In other news, though, we had an AWESOME Thanksgiving. We had thought it would be hard to pull together a real Thanksgiving dinner, but in the end, that is exactly what we had! We were invited by a girl we met in Loja, Jamie, to a Thanksgiving dinner that she was organizing. It was a pretty large group of us- some World Teach volunteers, some English teachers, some missionaries and Adam and I. We had waaay too much turkey (we even got to bring home leftovers!), mashed potatoes, gravy (Adam did a good job making it!), stuffing, green bean casserole, sweet potatoes and rolls. Adam and I brought a pumpkin pie and an apple pie too. In total, we had 3 pumpkin pies and 2 apple pies...along with Baskin Robbins whipped cream and some homemade oreo ice cream. We were totally stuffed! And it didn't help that Sister and Elder Harrison (the older missionary couple that we met back in September) invited us over for some apple cobbler and ice cream in the afternoon too!

Adam's homemade apple pie (pre-oven)

Steven carving our 11 kg (24 pounds!) turkey that was amazing!!

Needless to say, we made a lot of gravy

Plenty of white and dark meat for everyone


My first serving...I did end up going back for seconds...and possibly thirds...=D


And this is only a handful of all the Americans living in Loja! (ok ok, 2 of the gals in the photo are Slovakian, one person in Ecuadorian, and one person is French, but still!)

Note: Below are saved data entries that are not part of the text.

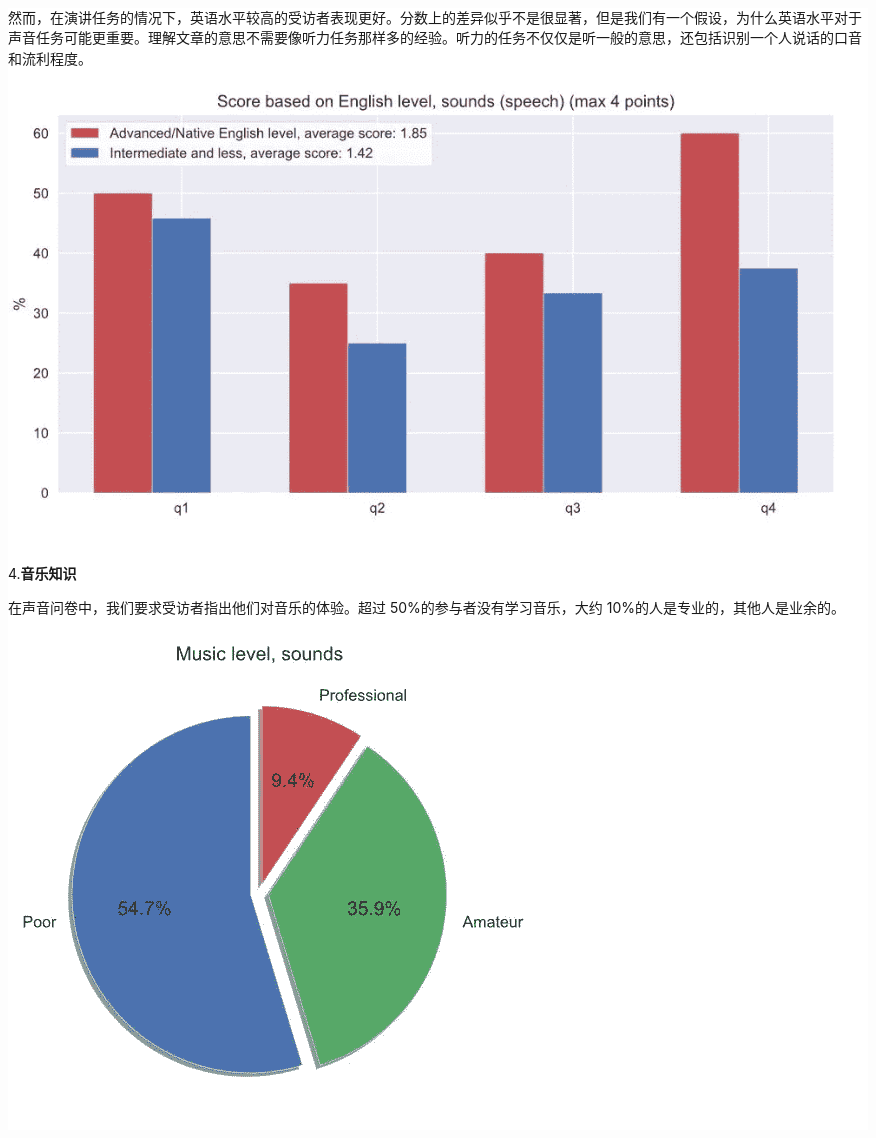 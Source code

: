 然而，在演讲任务的情况下，英语水平较高的受访者表现更好。分数上的差异似乎不是很显著，但是我们有一个假设，为什么英语水平对于声音任务可能更重要。理解文章的意思不需要像听力任务那样多的经验。听力的任务不仅仅是听一般的意思，还包括识别一个人说话的口音和流利程度。

![](img/4d6c2282a50b60637666f3f22ffc942f.png)

4.**音乐知识**

在声音问卷中，我们要求受访者指出他们对音乐的体验。超过 50%的参与者没有学习音乐，大约 10%的人是专业的，其他人是业余的。

![](img/d9992b40094d3d782ec5abff94b82f67.png)
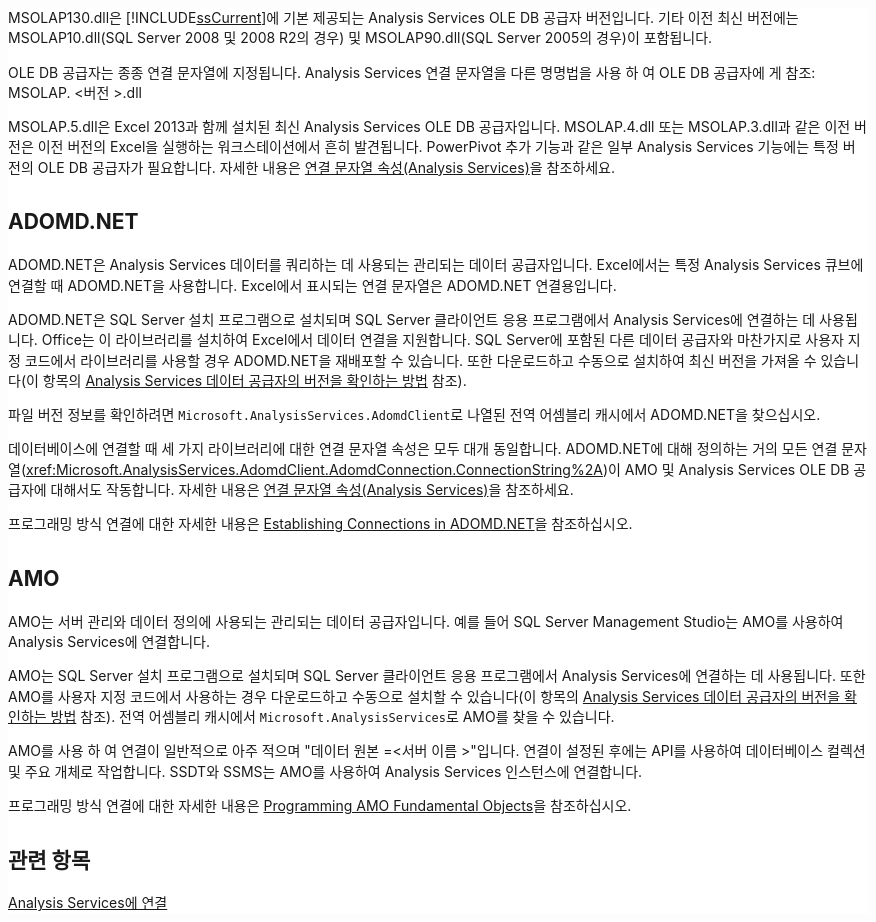  MSOLAP130.dll은 [!INCLUDE[ssCurrent](../../includes/sscurrent-md.md)]에 기본 제공되는 Analysis Services OLE DB 공급자 버전입니다. 기타 이전 최신 버전에는 MSOLAP10.dll(SQL Server 2008 및 2008 R2의 경우) 및 MSOLAP90.dll(SQL Server 2005의 경우)이 포함됩니다.  
  
 OLE DB 공급자는 종종 연결 문자열에 지정됩니다. Analysis Services 연결 문자열을 다른 명명법을 사용 하 여 OLE DB 공급자에 게 참조: MSOLAP. \<버전 >.dll  
  
 MSOLAP.5.dll은 Excel 2013과 함께 설치된 최신 Analysis Services OLE DB 공급자입니다. MSOLAP.4.dll 또는 MSOLAP.3.dll과 같은 이전 버전은 이전 버전의 Excel을 실행하는 워크스테이션에서 흔히 발견됩니다. PowerPivot 추가 기능과 같은 일부 Analysis Services 기능에는 특정 버전의 OLE DB 공급자가 필요합니다. 자세한 내용은 [연결 문자열 속성&#40;Analysis Services&#41;](connection-string-properties-analysis-services.md)을 참조하세요.  
  
##  <a name="bkmk_ADOMD"></a> ADOMD.NET  
 ADOMD.NET은 Analysis Services 데이터를 쿼리하는 데 사용되는 관리되는 데이터 공급자입니다. Excel에서는 특정 Analysis Services 큐브에 연결할 때 ADOMD.NET을 사용합니다. Excel에서 표시되는 연결 문자열은 ADOMD.NET 연결용입니다.  
  
 ADOMD.NET은 SQL Server 설치 프로그램으로 설치되며 SQL Server 클라이언트 응용 프로그램에서 Analysis Services에 연결하는 데 사용됩니다. Office는 이 라이브러리를 설치하여 Excel에서 데이터 연결을 지원합니다. SQL Server에 포함된 다른 데이터 공급자와 마찬가지로 사용자 지정 코드에서 라이브러리를 사용할 경우 ADOMD.NET을 재배포할 수 있습니다. 또한 다운로드하고 수동으로 설치하여 최신 버전을 가져올 수 있습니다(이 항목의 [Analysis Services 데이터 공급자의 버전을 확인하는 방법](#bkmk_LibUpdate) 참조).  
  
 파일 버전 정보를 확인하려면 `Microsoft.AnalysisServices.AdomdClient`로 나열된 전역 어셈블리 캐시에서 ADOMD.NET을 찾으십시오.  
  
 데이터베이스에 연결할 때 세 가지 라이브러리에 대한 연결 문자열 속성은 모두 대개 동일합니다. ADOMD.NET에 대해 정의하는 거의 모든 연결 문자열(<xref:Microsoft.AnalysisServices.AdomdClient.AdomdConnection.ConnectionString%2A>)이 AMO 및 Analysis Services OLE DB 공급자에 대해서도 작동합니다. 자세한 내용은 [연결 문자열 속성&#40;Analysis Services&#41;](connection-string-properties-analysis-services.md)을 참조하세요.  
  
 프로그래밍 방식 연결에 대한 자세한 내용은 [Establishing Connections in ADOMD.NET](../multidimensional-models-adomd-net-client/connections-in-adomd-net.md)을 참조하십시오.  
  
##  <a name="blkmk_AMO"></a> AMO  
 AMO는 서버 관리와 데이터 정의에 사용되는 관리되는 데이터 공급자입니다. 예를 들어 SQL Server Management Studio는 AMO를 사용하여 Analysis Services에 연결합니다.  
  
 AMO는 SQL Server 설치 프로그램으로 설치되며 SQL Server 클라이언트 응용 프로그램에서 Analysis Services에 연결하는 데 사용됩니다. 또한 AMO를 사용자 지정 코드에서 사용하는 경우 다운로드하고 수동으로 설치할 수 있습니다(이 항목의 [Analysis Services 데이터 공급자의 버전을 확인하는 방법](#bkmk_LibUpdate) 참조). 전역 어셈블리 캐시에서 `Microsoft.AnalysisServices`로 AMO를 찾을 수 있습니다.  
  
 AMO를 사용 하 여 연결이 일반적으로 아주 적으며 "데이터 원본 =\<서버 이름 >"입니다. 연결이 설정된 후에는 API를 사용하여 데이터베이스 컬렉션 및 주요 개체로 작업합니다. SSDT와 SSMS는 AMO를 사용하여 Analysis Services 인스턴스에 연결합니다.  
  
 프로그래밍 방식 연결에 대한 자세한 내용은 [Programming AMO Fundamental Objects](../multidimensional-models/analysis-management-objects/programming-amo-fundamental-objects.md)을 참조하십시오.  
  
## <a name="see-also"></a>관련 항목  
 [Analysis Services에 연결](connect-to-analysis-services.md)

There was a Thanksgiving gathering of Peace Corps volunteers in Vilcabamba, but since we had already committed to the otherThanksgiving dinner, we didn't end up going. But we did help Jason, the PC volunteer who lives here in Loja with us, with prepping the turkey and watching him make his cranberry cokaputzy (I have no idea how it is spelled, apparently it is Yiddish!).

Jasing putting canned cherries into his cokaputzy...but it was a much more arduous process because they still had their pits in them!!

Mixing up the canned cranberry sauce, since real cranberries don't exist here!

Early in the week we also worked with the kids at the orfanato and shared with them a little bit about the idea of Thanksgiving and how people usually celebrate the holiday in the U.S. (yeah PC goal 2). We made handprint turkeys and then on the feathers they wrote down things that were thankful for. The difficult thing is that kids here are so used to copying things in school (rather than being creative and making it their own) that a couple of the kids copied exactly what I had written down on my example...meaning that a couple of them wrote down that they were thankful for their esposo (husband). And they are old enough to read and understand what I had written down, but it was so automatic for them that it didn't register.


I hope everyone else had a fabulous Thanksgiving back home! And how did all those Black Friday sales go??? =D

1 comment:

Susan said...

yum. emily that looks like quite the thanksgiving spread. i am glad you guys could have a little bit of home in Ecuador - well sans the prime rib. No worries, in Feb we'll eat a ton of prime rib!! And we'll pack you home with tons of goodies! Miss you!